* **EXERCISE GOAL**
How many lines of the records below contain the word "aceite"? Answer with the number alone.

(Items from a dataset)
-- Opening Marker --

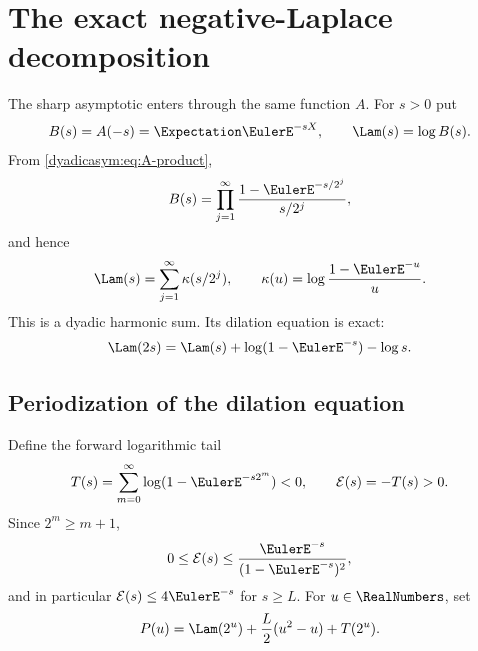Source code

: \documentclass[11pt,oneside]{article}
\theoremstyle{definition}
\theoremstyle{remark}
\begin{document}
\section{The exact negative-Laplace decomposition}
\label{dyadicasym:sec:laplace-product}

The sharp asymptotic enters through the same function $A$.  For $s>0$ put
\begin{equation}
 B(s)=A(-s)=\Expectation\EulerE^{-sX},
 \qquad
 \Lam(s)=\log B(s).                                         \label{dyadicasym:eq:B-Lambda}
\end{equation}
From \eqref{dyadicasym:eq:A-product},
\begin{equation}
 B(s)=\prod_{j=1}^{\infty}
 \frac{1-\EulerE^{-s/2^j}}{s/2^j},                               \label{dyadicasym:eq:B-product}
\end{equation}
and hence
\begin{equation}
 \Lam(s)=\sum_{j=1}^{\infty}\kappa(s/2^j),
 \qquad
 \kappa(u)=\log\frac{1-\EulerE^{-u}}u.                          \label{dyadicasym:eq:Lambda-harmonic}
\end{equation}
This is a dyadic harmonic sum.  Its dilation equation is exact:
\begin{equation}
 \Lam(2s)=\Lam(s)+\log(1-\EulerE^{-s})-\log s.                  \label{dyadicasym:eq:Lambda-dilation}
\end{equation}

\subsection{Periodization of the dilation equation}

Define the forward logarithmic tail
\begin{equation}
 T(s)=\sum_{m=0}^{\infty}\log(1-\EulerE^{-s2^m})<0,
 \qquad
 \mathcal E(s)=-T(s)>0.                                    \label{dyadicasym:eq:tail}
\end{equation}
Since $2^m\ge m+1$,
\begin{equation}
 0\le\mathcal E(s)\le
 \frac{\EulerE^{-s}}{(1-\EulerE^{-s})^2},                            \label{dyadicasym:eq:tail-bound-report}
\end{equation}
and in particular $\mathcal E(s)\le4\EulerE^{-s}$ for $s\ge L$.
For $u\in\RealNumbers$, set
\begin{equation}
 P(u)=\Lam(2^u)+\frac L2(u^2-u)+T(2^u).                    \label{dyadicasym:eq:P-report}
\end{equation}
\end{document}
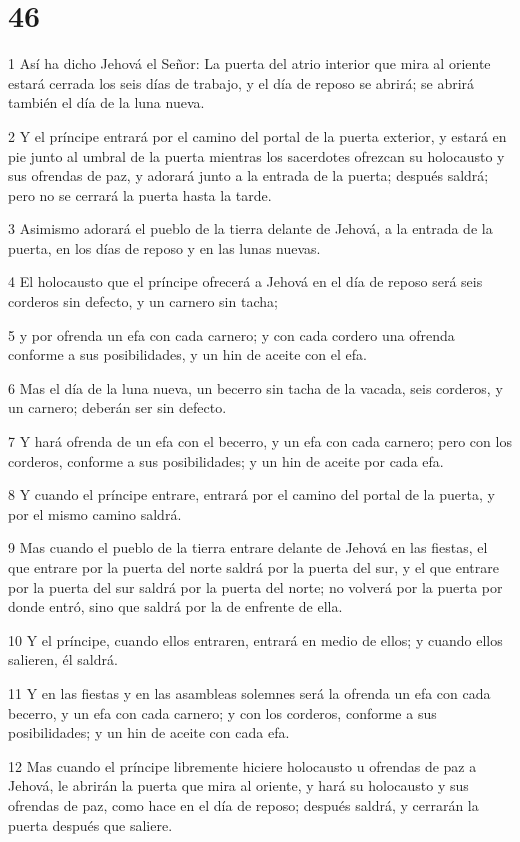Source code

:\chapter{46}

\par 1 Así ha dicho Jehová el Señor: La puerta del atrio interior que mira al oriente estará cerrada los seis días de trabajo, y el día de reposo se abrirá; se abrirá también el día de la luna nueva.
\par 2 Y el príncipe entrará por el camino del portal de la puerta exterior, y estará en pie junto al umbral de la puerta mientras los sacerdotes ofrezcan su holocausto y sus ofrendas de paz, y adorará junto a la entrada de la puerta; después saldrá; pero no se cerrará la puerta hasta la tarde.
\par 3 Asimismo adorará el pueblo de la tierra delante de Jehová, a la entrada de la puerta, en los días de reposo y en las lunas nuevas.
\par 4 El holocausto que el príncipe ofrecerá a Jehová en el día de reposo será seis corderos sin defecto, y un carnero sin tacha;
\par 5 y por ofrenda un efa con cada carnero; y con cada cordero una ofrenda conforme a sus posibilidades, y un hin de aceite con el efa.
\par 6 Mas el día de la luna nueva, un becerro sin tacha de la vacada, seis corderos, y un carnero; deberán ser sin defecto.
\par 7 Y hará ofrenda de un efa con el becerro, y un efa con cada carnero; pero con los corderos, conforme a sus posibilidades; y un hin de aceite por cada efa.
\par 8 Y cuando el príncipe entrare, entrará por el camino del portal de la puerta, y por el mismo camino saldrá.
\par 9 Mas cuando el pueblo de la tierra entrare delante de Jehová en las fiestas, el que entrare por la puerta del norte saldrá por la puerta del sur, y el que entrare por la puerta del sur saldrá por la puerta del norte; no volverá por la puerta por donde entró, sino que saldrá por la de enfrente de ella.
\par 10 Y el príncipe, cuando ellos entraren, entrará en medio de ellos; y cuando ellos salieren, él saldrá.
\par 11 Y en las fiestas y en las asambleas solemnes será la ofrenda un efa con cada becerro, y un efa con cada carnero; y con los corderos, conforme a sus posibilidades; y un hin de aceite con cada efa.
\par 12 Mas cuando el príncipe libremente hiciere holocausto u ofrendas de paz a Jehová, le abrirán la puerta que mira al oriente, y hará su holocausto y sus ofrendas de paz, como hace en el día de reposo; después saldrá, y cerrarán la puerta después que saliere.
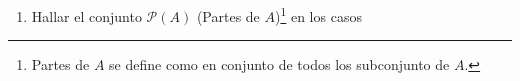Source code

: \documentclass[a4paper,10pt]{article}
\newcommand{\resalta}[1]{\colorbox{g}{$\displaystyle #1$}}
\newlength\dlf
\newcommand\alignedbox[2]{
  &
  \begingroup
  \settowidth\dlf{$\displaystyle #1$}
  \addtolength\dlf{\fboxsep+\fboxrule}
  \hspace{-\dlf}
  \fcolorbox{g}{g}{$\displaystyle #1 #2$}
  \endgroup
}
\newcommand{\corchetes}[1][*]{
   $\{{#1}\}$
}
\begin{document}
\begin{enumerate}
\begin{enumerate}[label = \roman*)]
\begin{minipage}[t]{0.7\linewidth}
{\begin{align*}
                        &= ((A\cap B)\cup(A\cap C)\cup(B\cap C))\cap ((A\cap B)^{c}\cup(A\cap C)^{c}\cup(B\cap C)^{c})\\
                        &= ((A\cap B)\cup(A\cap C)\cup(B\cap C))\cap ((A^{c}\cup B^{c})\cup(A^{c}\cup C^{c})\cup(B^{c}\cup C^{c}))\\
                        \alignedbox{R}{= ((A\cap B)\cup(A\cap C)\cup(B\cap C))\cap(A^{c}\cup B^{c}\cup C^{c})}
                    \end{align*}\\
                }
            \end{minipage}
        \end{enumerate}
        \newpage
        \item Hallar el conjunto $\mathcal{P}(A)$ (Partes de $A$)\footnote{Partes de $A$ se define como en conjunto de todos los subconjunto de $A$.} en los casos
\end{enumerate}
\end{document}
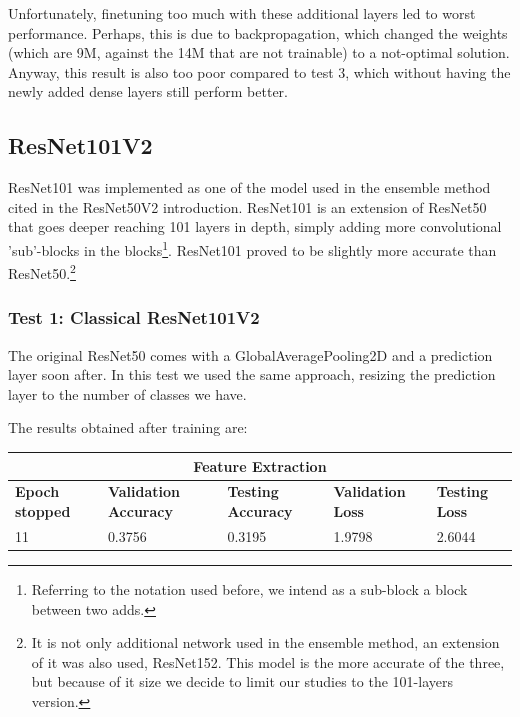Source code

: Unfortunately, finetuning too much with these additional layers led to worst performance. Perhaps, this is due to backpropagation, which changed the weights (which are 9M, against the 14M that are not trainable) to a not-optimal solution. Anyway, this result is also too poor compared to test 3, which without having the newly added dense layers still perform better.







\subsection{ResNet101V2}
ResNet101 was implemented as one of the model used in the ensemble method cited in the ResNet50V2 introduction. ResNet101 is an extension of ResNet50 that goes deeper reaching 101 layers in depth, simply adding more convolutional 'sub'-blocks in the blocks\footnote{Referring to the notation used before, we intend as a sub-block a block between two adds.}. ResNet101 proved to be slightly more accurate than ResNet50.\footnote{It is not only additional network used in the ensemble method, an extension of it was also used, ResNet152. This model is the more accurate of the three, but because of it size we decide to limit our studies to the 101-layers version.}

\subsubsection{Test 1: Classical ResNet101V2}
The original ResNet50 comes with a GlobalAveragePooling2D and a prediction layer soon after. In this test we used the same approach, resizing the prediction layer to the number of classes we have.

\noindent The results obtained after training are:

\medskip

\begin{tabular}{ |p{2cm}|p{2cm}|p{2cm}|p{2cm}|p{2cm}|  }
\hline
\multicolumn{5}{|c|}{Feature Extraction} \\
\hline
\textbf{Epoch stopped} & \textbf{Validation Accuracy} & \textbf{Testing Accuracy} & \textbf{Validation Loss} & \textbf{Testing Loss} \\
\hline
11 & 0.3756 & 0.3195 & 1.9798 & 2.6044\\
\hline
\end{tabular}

-- Closing Marker --
-- Opening Marker --

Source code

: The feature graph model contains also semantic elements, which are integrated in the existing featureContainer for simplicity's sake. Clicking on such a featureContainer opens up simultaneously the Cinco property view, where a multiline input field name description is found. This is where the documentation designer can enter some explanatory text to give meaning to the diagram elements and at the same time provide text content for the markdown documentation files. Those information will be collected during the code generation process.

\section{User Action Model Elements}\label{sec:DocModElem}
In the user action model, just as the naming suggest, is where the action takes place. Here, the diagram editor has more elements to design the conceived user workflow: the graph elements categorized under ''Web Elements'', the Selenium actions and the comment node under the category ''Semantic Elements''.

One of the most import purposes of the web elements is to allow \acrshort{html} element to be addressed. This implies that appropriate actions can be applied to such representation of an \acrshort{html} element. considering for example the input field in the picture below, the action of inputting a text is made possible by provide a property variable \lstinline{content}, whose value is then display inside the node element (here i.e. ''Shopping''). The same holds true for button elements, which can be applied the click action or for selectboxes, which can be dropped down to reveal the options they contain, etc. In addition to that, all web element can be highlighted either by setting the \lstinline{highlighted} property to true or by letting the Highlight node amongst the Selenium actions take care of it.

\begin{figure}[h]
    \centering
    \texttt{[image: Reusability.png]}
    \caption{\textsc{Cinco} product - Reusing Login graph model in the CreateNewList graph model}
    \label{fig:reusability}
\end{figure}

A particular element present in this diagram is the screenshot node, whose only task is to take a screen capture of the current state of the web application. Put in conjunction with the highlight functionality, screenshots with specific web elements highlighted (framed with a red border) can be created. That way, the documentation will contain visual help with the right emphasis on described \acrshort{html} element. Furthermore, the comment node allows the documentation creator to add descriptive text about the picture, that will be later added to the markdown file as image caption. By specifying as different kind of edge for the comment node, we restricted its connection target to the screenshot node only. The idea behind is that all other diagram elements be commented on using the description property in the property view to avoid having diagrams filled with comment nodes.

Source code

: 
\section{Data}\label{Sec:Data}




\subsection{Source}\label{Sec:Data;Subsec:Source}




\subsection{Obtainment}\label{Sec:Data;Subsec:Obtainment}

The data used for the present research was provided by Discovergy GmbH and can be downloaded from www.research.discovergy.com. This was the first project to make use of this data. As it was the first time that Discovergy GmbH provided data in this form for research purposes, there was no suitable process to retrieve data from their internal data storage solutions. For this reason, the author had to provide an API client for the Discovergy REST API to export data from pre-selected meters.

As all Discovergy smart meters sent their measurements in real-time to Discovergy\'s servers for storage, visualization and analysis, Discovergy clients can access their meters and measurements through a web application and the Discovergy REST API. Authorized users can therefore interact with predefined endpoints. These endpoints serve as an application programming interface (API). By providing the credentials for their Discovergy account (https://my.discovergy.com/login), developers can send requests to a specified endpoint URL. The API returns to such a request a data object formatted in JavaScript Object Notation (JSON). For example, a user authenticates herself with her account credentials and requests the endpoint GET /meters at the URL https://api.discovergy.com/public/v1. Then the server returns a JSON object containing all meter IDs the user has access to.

-- Closing Marker --

* **RESPONSE TO THE TASK**
3